Obligatory Re-insurance: What are the provisions in India and Bangladesh?

Kathmandu: The Insurance Board(IB) has come into defensive position after strong criticism of the circular regarding the obligatory re-insurance( Direct Cession) of life insurers and non-life insurers to the national re-insurers.
The IB has claimed that the circular has been issued with the objective of controlling the trade deficit of the country and also after evaluating the reinsurance practices of neighboring countries India and Bangladesh.
The spokesperson and executive director of the IB, Rajuraman Poudel, told Insurance Khabar on Friday that the Board had studied the practices of India and Bangladesh before issuing such circular.

What are the provisions in India and Bangladesh?

Apart from the government-owned General Insurance Corporation (GIC), 11 other international re-insurers’ branch offices are registered in India. All these 12 re-insurers are providing re-insurance services to Indian insurers.
The Insurance Regulatory and Development Authority of India (IRDAI) has stipulated that 5 percent of the general (non-life insurance) business must be done by the Indian insurer through the state owned General Insurance Corporation (GIC).
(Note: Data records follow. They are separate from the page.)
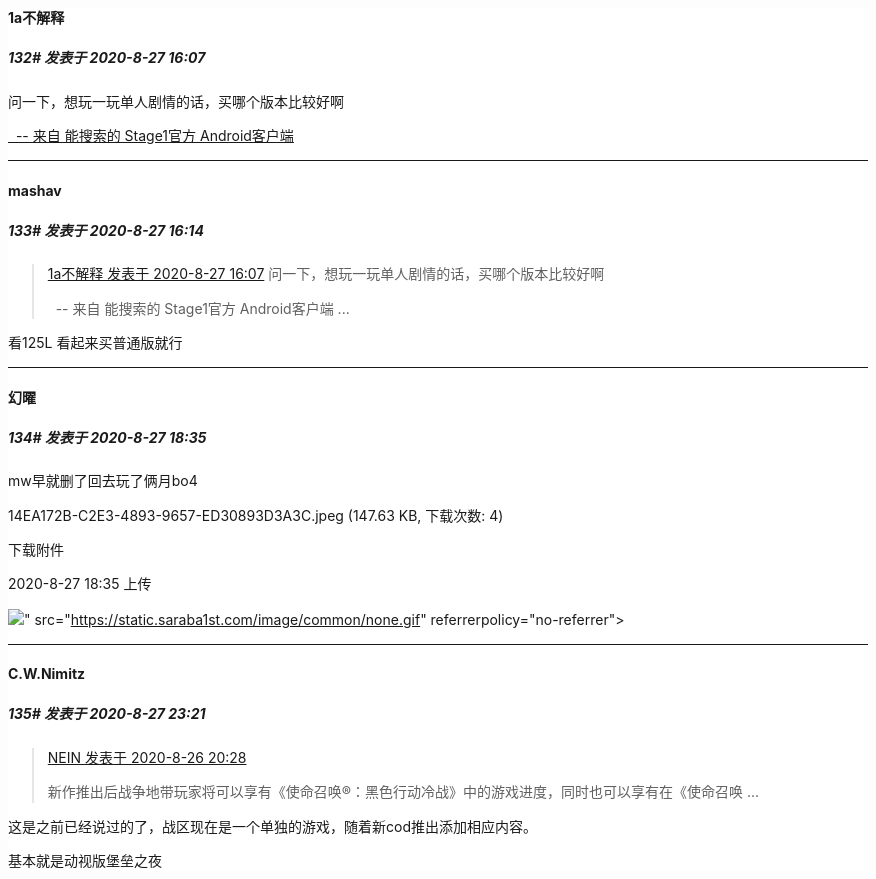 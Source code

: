 ####  1a不解释  
##### 132#       发表于 2020-8-27 16:07


问一下，想玩一玩单人剧情的话，买哪个版本比较好啊

[  -- 来自 能搜索的 Stage1官方 Android客户端](https://www.coolapk.com/apk/140634)


-----

####  mashav  
##### 133#       发表于 2020-8-27 16:14


<blockquote><a href="httphttps://bbs.saraba1st.com/2b/forum.php?mod=redirect&amp;goto=findpost&amp;pid=48566617&amp;ptid=1955615" target="_blank">1a不解释 发表于 2020-8-27 16:07</a>
问一下，想玩一玩单人剧情的话，买哪个版本比较好啊

  -- 来自 能搜索的 Stage1官方 Android客户端 ...</blockquote>
看125L
看起来买普通版就行


-----

####  幻曜  
##### 134#       发表于 2020-8-27 18:35


mw早就删了回去玩了俩月bo4


14EA172B-C2E3-4893-9657-ED30893D3A3C.jpeg
(147.63 KB, 下载次数: 4)


下载附件


2020-8-27 18:35 上传


<img src="https://img.saraba1st.com/forum/202008/27/183535uleve8kacsseismk.jpeg" referrerpolicy="no-referrer">" src="https://static.saraba1st.com/image/common/none.gif" referrerpolicy="no-referrer">


-----

####  C.W.Nimitz  
##### 135#       发表于 2020-8-27 23:21


<blockquote><a href="httphttps://bbs.saraba1st.com/2b/forum.php?mod=redirect&amp;goto=findpost&amp;pid=48564285&amp;ptid=1955615" target="_blank">NEIN 发表于 2020-8-26 20:28</a>

新作推出后战争地带玩家将可以享有《使命召唤®：黑色行动冷战》中的游戏进度，同时也可以享有在《使命召唤 ...</blockquote>
这是之前已经说过的了，战区现在是一个单独的游戏，随着新cod推出添加相应内容。


基本就是动视版堡垒之夜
This mandatory limit does not include terrorism and the business of nuclear group(nuclear pool). Also, for re-insurance of life insurance business, the Indian regulatory body has not made it compulsory for the Insurers to do business with national re-insurers only.

 

            Moreover, GIC India has been ranked as the 13th largest re-insurer globally by international credit rating agency ‘AM Best’. GIC has received Financial Strength Rating(FSR) ‘B++(Good) with Stable Outlook’ from AM Best credit rating agency.

                                                                                                                                              Source: Press Release of AM Best

Despite a strong FSR from globally renowned rating agency, the Government of India has limited the obligatory cession to 5 percent only for the Non-Life Insurers to GIC. The compulsory cession was 20 per cent earlier which was brought down to 15 per cent in 2007, 10 per cent in 2008 and 5 per cent since 2013 onwards.
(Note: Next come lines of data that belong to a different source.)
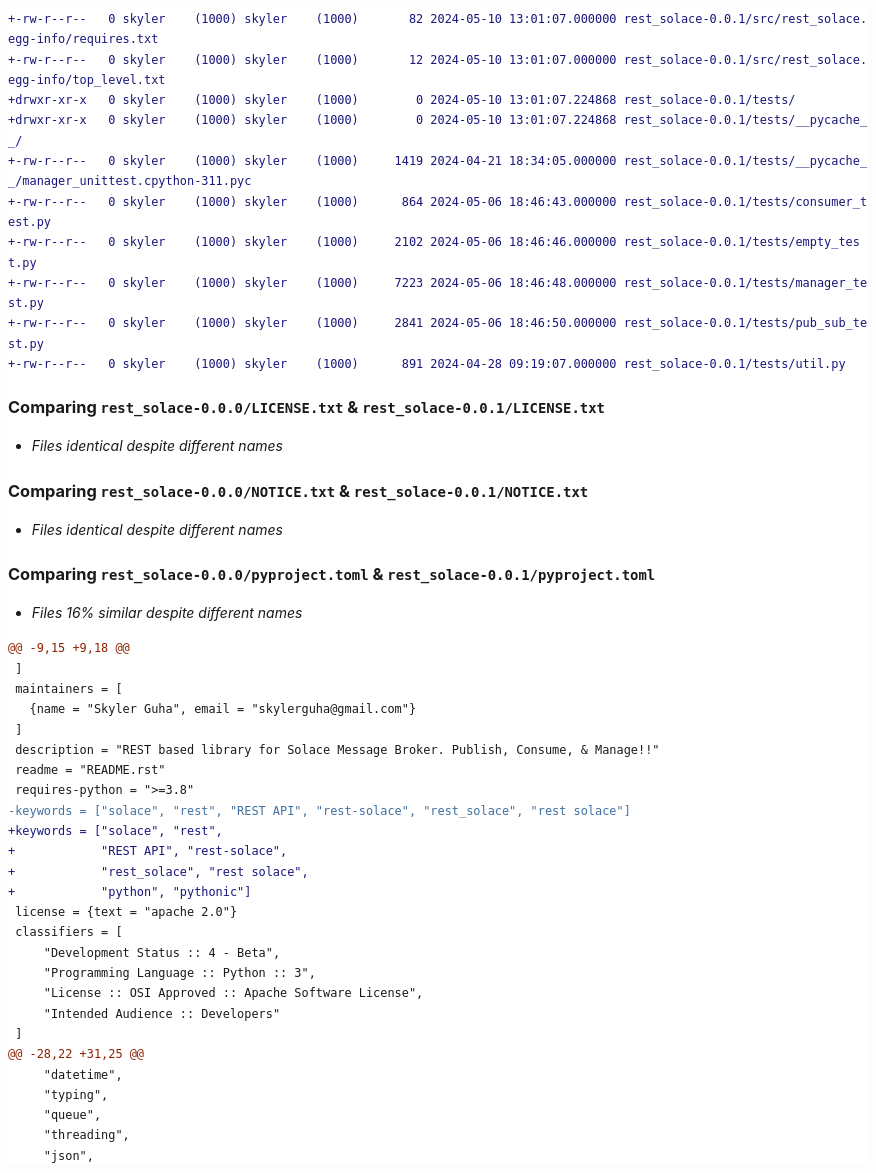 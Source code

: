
 ```diff
+-rw-r--r--   0 skyler    (1000) skyler    (1000)       82 2024-05-10 13:01:07.000000 rest_solace-0.0.1/src/rest_solace.egg-info/requires.txt
+-rw-r--r--   0 skyler    (1000) skyler    (1000)       12 2024-05-10 13:01:07.000000 rest_solace-0.0.1/src/rest_solace.egg-info/top_level.txt
+drwxr-xr-x   0 skyler    (1000) skyler    (1000)        0 2024-05-10 13:01:07.224868 rest_solace-0.0.1/tests/
+drwxr-xr-x   0 skyler    (1000) skyler    (1000)        0 2024-05-10 13:01:07.224868 rest_solace-0.0.1/tests/__pycache__/
+-rw-r--r--   0 skyler    (1000) skyler    (1000)     1419 2024-04-21 18:34:05.000000 rest_solace-0.0.1/tests/__pycache__/manager_unittest.cpython-311.pyc
+-rw-r--r--   0 skyler    (1000) skyler    (1000)      864 2024-05-06 18:46:43.000000 rest_solace-0.0.1/tests/consumer_test.py
+-rw-r--r--   0 skyler    (1000) skyler    (1000)     2102 2024-05-06 18:46:46.000000 rest_solace-0.0.1/tests/empty_test.py
+-rw-r--r--   0 skyler    (1000) skyler    (1000)     7223 2024-05-06 18:46:48.000000 rest_solace-0.0.1/tests/manager_test.py
+-rw-r--r--   0 skyler    (1000) skyler    (1000)     2841 2024-05-06 18:46:50.000000 rest_solace-0.0.1/tests/pub_sub_test.py
+-rw-r--r--   0 skyler    (1000) skyler    (1000)      891 2024-04-28 09:19:07.000000 rest_solace-0.0.1/tests/util.py
```

### Comparing `rest_solace-0.0.0/LICENSE.txt` & `rest_solace-0.0.1/LICENSE.txt`

 * *Files identical despite different names*

### Comparing `rest_solace-0.0.0/NOTICE.txt` & `rest_solace-0.0.1/NOTICE.txt`

 * *Files identical despite different names*

### Comparing `rest_solace-0.0.0/pyproject.toml` & `rest_solace-0.0.1/pyproject.toml`

 * *Files 16% similar despite different names*

```diff
@@ -9,15 +9,18 @@
 ]
 maintainers = [
   {name = "Skyler Guha", email = "skylerguha@gmail.com"}
 ]
 description = "REST based library for Solace Message Broker. Publish, Consume, & Manage!!"
 readme = "README.rst"
 requires-python = ">=3.8"
-keywords = ["solace", "rest", "REST API", "rest-solace", "rest_solace", "rest solace"]
+keywords = ["solace", "rest", 
+            "REST API", "rest-solace", 
+            "rest_solace", "rest solace", 
+            "python", "pythonic"]
 license = {text = "apache 2.0"}
 classifiers = [
     "Development Status :: 4 - Beta",
     "Programming Language :: Python :: 3",
     "License :: OSI Approved :: Apache Software License",
     "Intended Audience :: Developers"
 ]
@@ -28,22 +31,25 @@
     "datetime",
     "typing",
     "queue",
     "threading",
     "json",
```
Even in another neighboring country, Bangladesh, there is no provision for obligatory re-insurance with national re-insurer in the case of life insurance business. The Insurance Development and Regulatory Authority of Bangladesh (IDRA) has stipulated that 50 percent of the non-life insurance business must be done with the state-owned re-insurer Sadharan Bima Corporation (SBC). But in the case of life insurance business, there is no provision for obligatory re-insurance within the country. There’s no international credit rating for the state-owned re-insurer of Bangladesh.
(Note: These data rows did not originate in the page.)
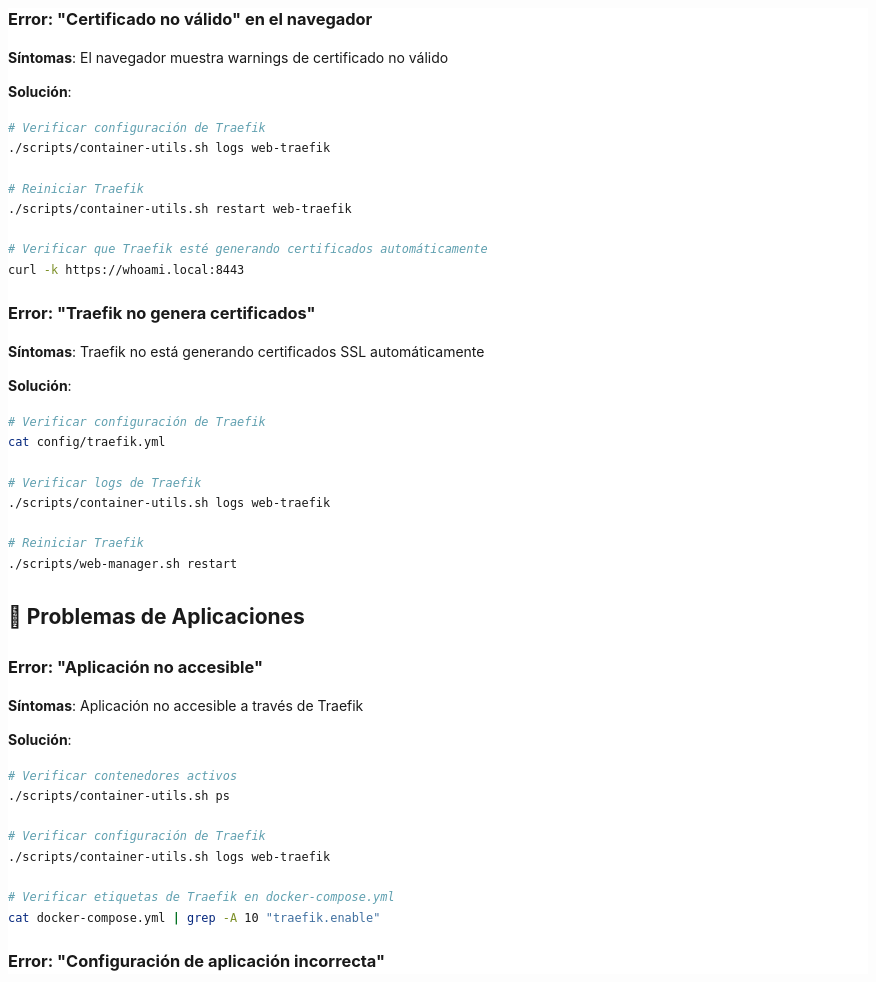 ### Error: "Certificado no válido" en el navegador

**Síntomas**: El navegador muestra warnings de certificado no válido

**Solución**:

```bash
# Verificar configuración de Traefik
./scripts/container-utils.sh logs web-traefik

# Reiniciar Traefik
./scripts/container-utils.sh restart web-traefik

# Verificar que Traefik esté generando certificados automáticamente
curl -k https://whoami.local:8443
```

### Error: "Traefik no genera certificados"

**Síntomas**: Traefik no está generando certificados SSL automáticamente

**Solución**:

```bash
# Verificar configuración de Traefik
cat config/traefik.yml

# Verificar logs de Traefik
./scripts/container-utils.sh logs web-traefik

# Reiniciar Traefik
./scripts/web-manager.sh restart
```

## 📱 Problemas de Aplicaciones

### Error: "Aplicación no accesible"

**Síntomas**: Aplicación no accesible a través de Traefik

**Solución**:

```bash
# Verificar contenedores activos
./scripts/container-utils.sh ps

# Verificar configuración de Traefik
./scripts/container-utils.sh logs web-traefik

# Verificar etiquetas de Traefik en docker-compose.yml
cat docker-compose.yml | grep -A 10 "traefik.enable"
```

### Error: "Configuración de aplicación incorrecta"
SBC has received AAA(Stable Outlook) from national credit rating agency ‘Alpha Credit Rating Limited. Though SBC has been enjoying monopoly for last 47 years, it has not been able to expand its re-insurance business abroad.

So, with the example of above two nation’s state-owned re-insurer, it is clear that higher the state’s favor, poorer the performance. Keeping the experience of neighboring countries, the regulatory authority Beema Samiti must admit its mistake and make amendments to its circular on re-insurance before its too late.